* Work item *
What lines below contain the string "primary"? List them all.
○ ○ ○
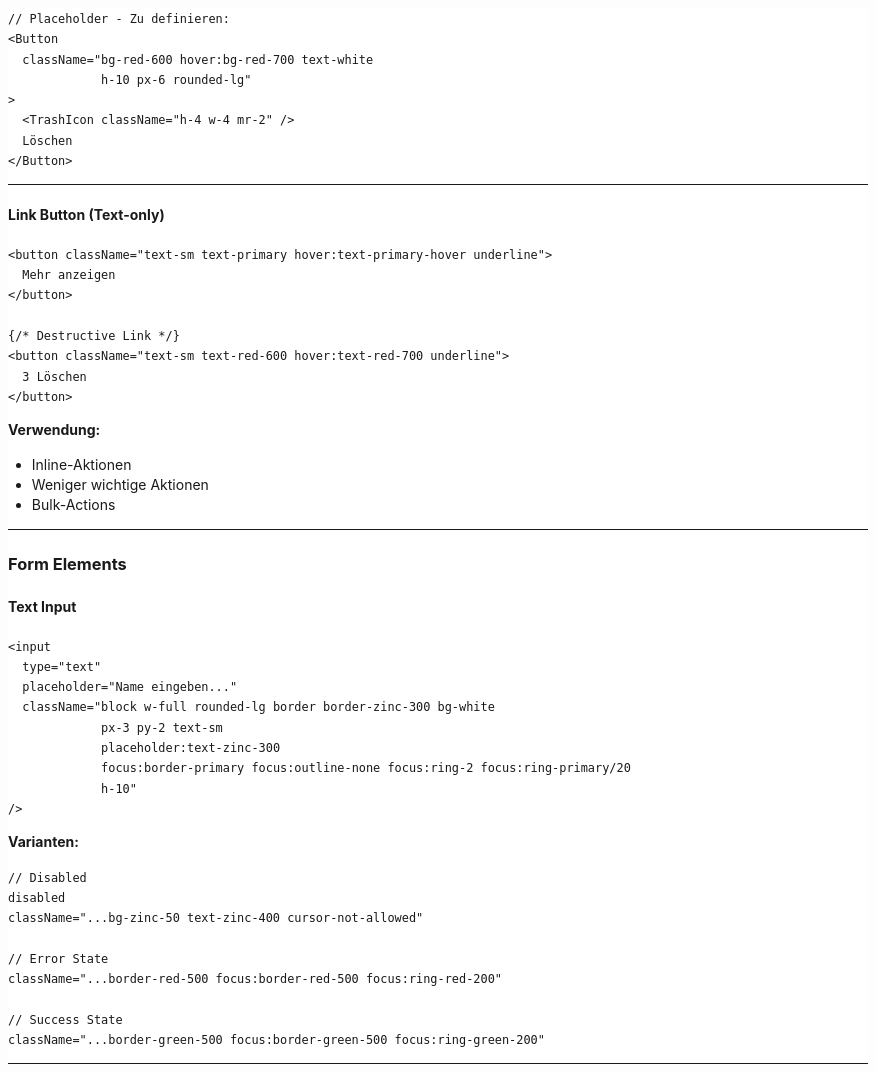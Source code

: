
 ```tsx
// Placeholder - Zu definieren:
<Button
  className="bg-red-600 hover:bg-red-700 text-white
             h-10 px-6 rounded-lg"
>
  <TrashIcon className="h-4 w-4 mr-2" />
  Löschen
</Button>
```

---

#### Link Button (Text-only)

```tsx
<button className="text-sm text-primary hover:text-primary-hover underline">
  Mehr anzeigen
</button>

{/* Destructive Link */}
<button className="text-sm text-red-600 hover:text-red-700 underline">
  3 Löschen
</button>
```

**Verwendung:**
- Inline-Aktionen
- Weniger wichtige Aktionen
- Bulk-Actions

---

### Form Elements

#### Text Input

```tsx
<input
  type="text"
  placeholder="Name eingeben..."
  className="block w-full rounded-lg border border-zinc-300 bg-white
             px-3 py-2 text-sm
             placeholder:text-zinc-300
             focus:border-primary focus:outline-none focus:ring-2 focus:ring-primary/20
             h-10"
/>
```

**Varianten:**
```tsx
// Disabled
disabled
className="...bg-zinc-50 text-zinc-400 cursor-not-allowed"

// Error State
className="...border-red-500 focus:border-red-500 focus:ring-red-200"

// Success State
className="...border-green-500 focus:border-green-500 focus:ring-green-200"
```

---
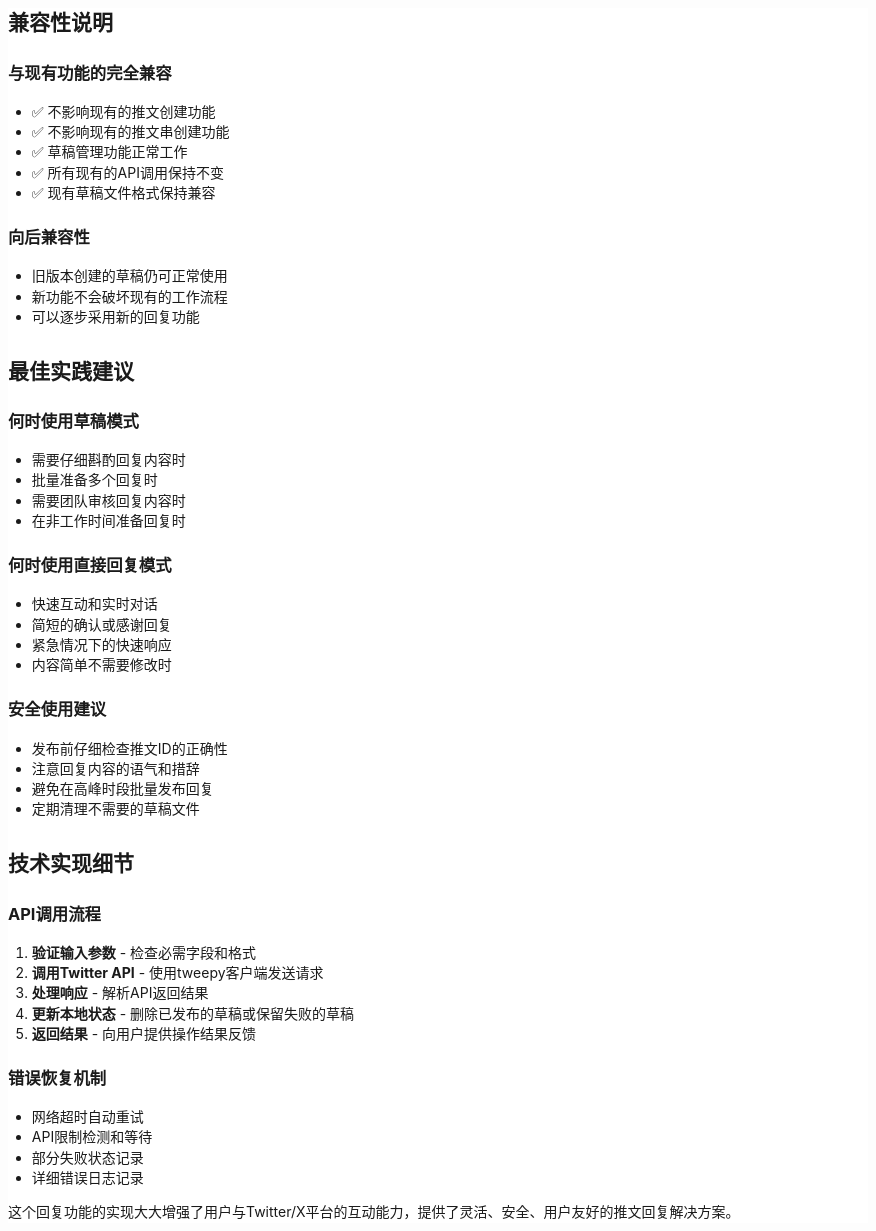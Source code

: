 ## 兼容性说明

### 与现有功能的完全兼容
- ✅ 不影响现有的推文创建功能
- ✅ 不影响现有的推文串创建功能
- ✅ 草稿管理功能正常工作
- ✅ 所有现有的API调用保持不变
- ✅ 现有草稿文件格式保持兼容

### 向后兼容性
- 旧版本创建的草稿仍可正常使用
- 新功能不会破坏现有的工作流程
- 可以逐步采用新的回复功能

## 最佳实践建议

### 何时使用草稿模式
- 需要仔细斟酌回复内容时
- 批量准备多个回复时
- 需要团队审核回复内容时
- 在非工作时间准备回复时

### 何时使用直接回复模式
- 快速互动和实时对话
- 简短的确认或感谢回复
- 紧急情况下的快速响应
- 内容简单不需要修改时

### 安全使用建议
- 发布前仔细检查推文ID的正确性
- 注意回复内容的语气和措辞
- 避免在高峰时段批量发布回复
- 定期清理不需要的草稿文件

## 技术实现细节

### API调用流程
1. **验证输入参数** - 检查必需字段和格式
2. **调用Twitter API** - 使用tweepy客户端发送请求
3. **处理响应** - 解析API返回结果
4. **更新本地状态** - 删除已发布的草稿或保留失败的草稿
5. **返回结果** - 向用户提供操作结果反馈

### 错误恢复机制
- 网络超时自动重试
- API限制检测和等待
- 部分失败状态记录
- 详细错误日志记录

这个回复功能的实现大大增强了用户与Twitter/X平台的互动能力，提供了灵活、安全、用户友好的推文回复解决方案。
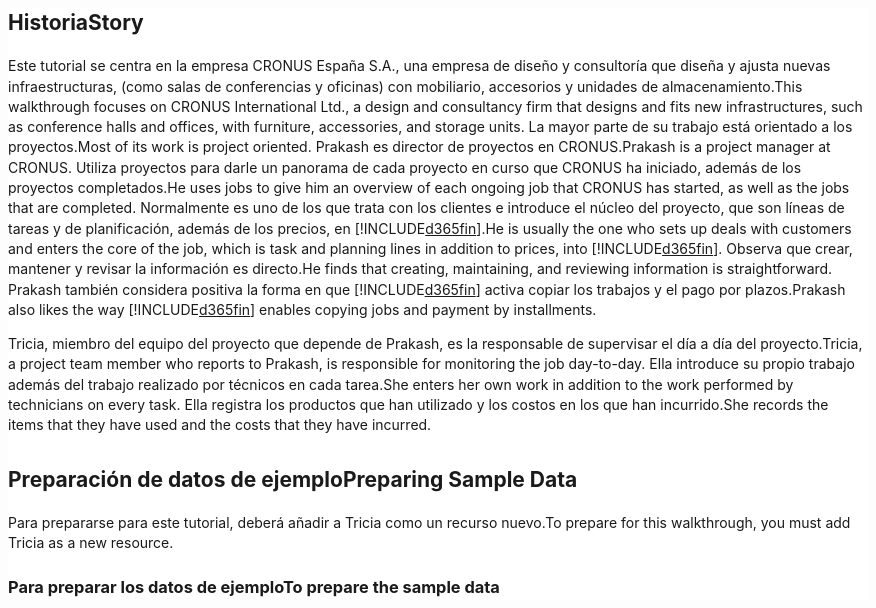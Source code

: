 ## <a name="story"></a><span data-ttu-id="d2a5b-143">Historia</span><span class="sxs-lookup"><span data-stu-id="d2a5b-143">Story</span></span>  
<span data-ttu-id="d2a5b-144">Este tutorial se centra en la empresa CRONUS España S.A., una empresa de diseño y consultoría que diseña y ajusta nuevas infraestructuras, (como salas de conferencias y oficinas) con mobiliario, accesorios y unidades de almacenamiento.</span><span class="sxs-lookup"><span data-stu-id="d2a5b-144">This walkthrough focuses on CRONUS International Ltd., a design and consultancy firm that designs and fits new infrastructures, such as conference halls and offices, with furniture, accessories, and storage units.</span></span> <span data-ttu-id="d2a5b-145">La mayor parte de su trabajo está orientado a los proyectos.</span><span class="sxs-lookup"><span data-stu-id="d2a5b-145">Most of its work is project oriented.</span></span> <span data-ttu-id="d2a5b-146">Prakash es director de proyectos en CRONUS.</span><span class="sxs-lookup"><span data-stu-id="d2a5b-146">Prakash is a project manager at CRONUS.</span></span> <span data-ttu-id="d2a5b-147">Utiliza proyectos para darle un panorama de cada proyecto en curso que CRONUS ha iniciado, además de los proyectos completados.</span><span class="sxs-lookup"><span data-stu-id="d2a5b-147">He uses jobs to give him an overview of each ongoing job that CRONUS has started, as well as the jobs that are completed.</span></span> <span data-ttu-id="d2a5b-148">Normalmente es uno de los que trata con los clientes e introduce el núcleo del proyecto, que son líneas de tareas y de planificación, además de los precios, en [!INCLUDE[d365fin](includes/d365fin_md.md)].</span><span class="sxs-lookup"><span data-stu-id="d2a5b-148">He is usually the one who sets up deals with customers and enters the core of the job, which is task and planning lines in addition to prices, into [!INCLUDE[d365fin](includes/d365fin_md.md)].</span></span> <span data-ttu-id="d2a5b-149">Observa que crear, mantener y revisar la información es directo.</span><span class="sxs-lookup"><span data-stu-id="d2a5b-149">He finds that creating, maintaining, and reviewing information is straightforward.</span></span> <span data-ttu-id="d2a5b-150">Prakash también considera positiva la forma en que [!INCLUDE[d365fin](includes/d365fin_md.md)] activa copiar los trabajos y el pago por plazos.</span><span class="sxs-lookup"><span data-stu-id="d2a5b-150">Prakash also likes the way [!INCLUDE[d365fin](includes/d365fin_md.md)] enables copying jobs and payment by installments.</span></span>

 <span data-ttu-id="d2a5b-151">Tricia, miembro del equipo del proyecto que depende de Prakash, es la responsable de supervisar el día a día del proyecto.</span><span class="sxs-lookup"><span data-stu-id="d2a5b-151">Tricia, a project team member who reports to Prakash, is responsible for monitoring the job day-to-day.</span></span> <span data-ttu-id="d2a5b-152">Ella introduce su propio trabajo además del trabajo realizado por técnicos en cada tarea.</span><span class="sxs-lookup"><span data-stu-id="d2a5b-152">She enters her own work in addition to the work performed by technicians on every task.</span></span> <span data-ttu-id="d2a5b-153">Ella registra los productos que han utilizado y los costos en los que han incurrido.</span><span class="sxs-lookup"><span data-stu-id="d2a5b-153">She records the items that they have used and the costs that they have incurred.</span></span>  

## <a name="preparing-sample-data"></a><span data-ttu-id="d2a5b-154">Preparación de datos de ejemplo</span><span class="sxs-lookup"><span data-stu-id="d2a5b-154">Preparing Sample Data</span></span>  
 <span data-ttu-id="d2a5b-155">Para prepararse para este tutorial, deberá añadir a Tricia como un recurso nuevo.</span><span class="sxs-lookup"><span data-stu-id="d2a5b-155">To prepare for this walkthrough, you must add Tricia as a new resource.</span></span>  

### <a name="to-prepare-the-sample-data"></a><span data-ttu-id="d2a5b-156">Para preparar los datos de ejemplo</span><span class="sxs-lookup"><span data-stu-id="d2a5b-156">To prepare the sample data</span></span>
○ ○ ○
* Problem solution *
<button className="text-sm text-primary hover:text-primary-hover underline">
             focus:border-primary focus:outline-none focus:ring-2 focus:ring-primary/20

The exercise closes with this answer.